Finally, you must consider seasoning. Soy sauce is good, but if you add it too early, or to a dry pan, it can burn and stick. Wine or vinegar is important for acidity. I also like oyster sauce, because it adds a deep, rich, fullness of flavor—but if you add it directly to a stir-fry, it can be overpowering. I found a nice recipe for an oyster based stir-fry sauce on a website called “chefdecuisine.com.” This preparation dilutes the oyster sauce with other ingredients, so that the oyster flavor is more subtle, yet enhanced.

And here is an easy four-serving stir-fry of carrot, kale and tofu that I created especially for this sauce. You should also know enough, by the end of this story, to whip out a beef and broccoli stir-fry using this sauce as well.

Stir 2 teaspoons corn starch into 1 tablespoon sherry. Set aside. Mince or crush 2 teaspoons garlic and 2 teaspoons ginger and add to 1 tablespoon peanut oil in a medium hot pan, along with 2 chopped scallions. Stir for one minute, then add 1 tablespoon oyster sauce, 1 tablespoon soy sauce, and 2/3 cup chicken stock. Stir in the cornstarch solution and cook until it starts to thicken.

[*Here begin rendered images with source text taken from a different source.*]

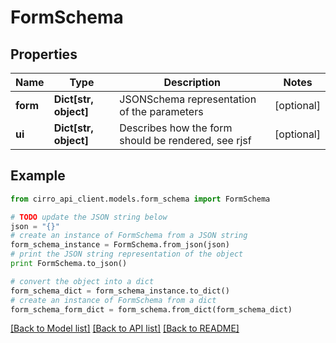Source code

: # FormSchema


## Properties

Name | Type | Description | Notes
------------ | ------------- | ------------- | -------------
**form** | **Dict[str, object]** | JSONSchema representation of the parameters | [optional] 
**ui** | **Dict[str, object]** | Describes how the form should be rendered, see rjsf | [optional] 

## Example

```python
from cirro_api_client.models.form_schema import FormSchema

# TODO update the JSON string below
json = "{}"
# create an instance of FormSchema from a JSON string
form_schema_instance = FormSchema.from_json(json)
# print the JSON string representation of the object
print FormSchema.to_json()

# convert the object into a dict
form_schema_dict = form_schema_instance.to_dict()
# create an instance of FormSchema from a dict
form_schema_form_dict = form_schema.from_dict(form_schema_dict)
```
[[Back to Model list]](../README.md#documentation-for-models) [[Back to API list]](../README.md#documentation-for-api-endpoints) [[Back to README]](../README.md)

Now, prepare the stir-fry as follows:

Cut a block of tofu into half-inch cubes. Add it to the 2 tablespoons canola oil on medium heat, stirring occasionally while you prepare: one large carrot, julienned (sliced into long, thin spears); six leaves of kale, cut perpendicular to the stem into 1-inch strips; one medium onion and four cloves garlic, minced.

When the tofu is crispy, set aside. Next, fry the carrots—with crushed, dried chili peppers, if you like—in hot oil until they get start to brown, and store with the tofu. Then, stir-fry the kale until it wilts and cooks down. Remove the kale before it turns soggy and set aside with carrots and tofu.

Now, quickly, it all comes together. Fry the onion and garlic briefly, then add the sauce to the sizzling pan, empty in the bowl with all the other veggies, and mix it all together. Remove heat, and serve immediately with rice.

The Missoula Farmer’s Market is open twice a week now, Tuesday evenings from 5:45 to 7:15, and Saturday morning from 9 to noon.